The biologic factors that control the behavior of basal cell carcinoma are poorly understood. This study was undertaken to elucidate the mechanisms responsible for the altered protein levels of several basement membrane components found in basal cell carcinoma. RNA was isolated from papulonodular basal cell carcinoma, normal human epidermal keratinocytes, and normal human skin, reverse transcribed to cDNA and amplified by the polymerase chain reaction utilizing primers specific for the 230 kDa bullous pemphigoid antigen (BPAG1), the 180 kDa bullous pemphigoid antigen (BPAG2), the alpha6 and beta4 chains of the alpha6beta4 integrin complex, and the beta3 chain of laminin 5. Southern blots probed with internal oligonucleotides confirmed that each polymerase chain reaction was specific for the basement membrane component amplified.
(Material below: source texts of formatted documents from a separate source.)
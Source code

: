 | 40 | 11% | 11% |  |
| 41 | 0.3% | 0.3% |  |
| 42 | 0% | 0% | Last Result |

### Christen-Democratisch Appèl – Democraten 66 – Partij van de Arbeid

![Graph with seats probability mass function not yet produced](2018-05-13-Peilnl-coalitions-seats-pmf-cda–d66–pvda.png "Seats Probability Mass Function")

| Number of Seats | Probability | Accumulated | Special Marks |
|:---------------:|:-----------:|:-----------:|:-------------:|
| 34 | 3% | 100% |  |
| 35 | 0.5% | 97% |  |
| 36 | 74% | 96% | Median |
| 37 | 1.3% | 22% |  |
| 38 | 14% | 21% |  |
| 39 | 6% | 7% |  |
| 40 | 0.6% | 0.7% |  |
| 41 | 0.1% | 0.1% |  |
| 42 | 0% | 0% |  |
The mRNA expressions of basement membrane components were indistinguishable between normal human epidermal keratinocytes and normal human skin, and subsequent experiments used normal human epidermal keratinocytes as controls. Quantitation of polymerase chain reaction products indicated that all basement membrane specific mRNA were significantly decreased in basal cell carcinoma as compared with normal human epidermal keratinocytes. The mean polymerase chain reaction product intensities were significantly less in the basal cell carcinoma as compared with the normal human epidermal keratinocytes at the following levels: p < 0.001 for alpha6 and beta4 integrins and the beta3 chain of laminin 5; p < 0.01 for BPAG1; and p < 0.05 for BPAG2. Our results demonstrate that decreased protein levels of basement membrane components in basal cell carcinoma are due at least partially to a downregulation of basement membrane mRNA species. We speculate that these alterations may lead to a structurally incompetent basement membrane that facilitates the basal cell carcinoma ability to invade tissues.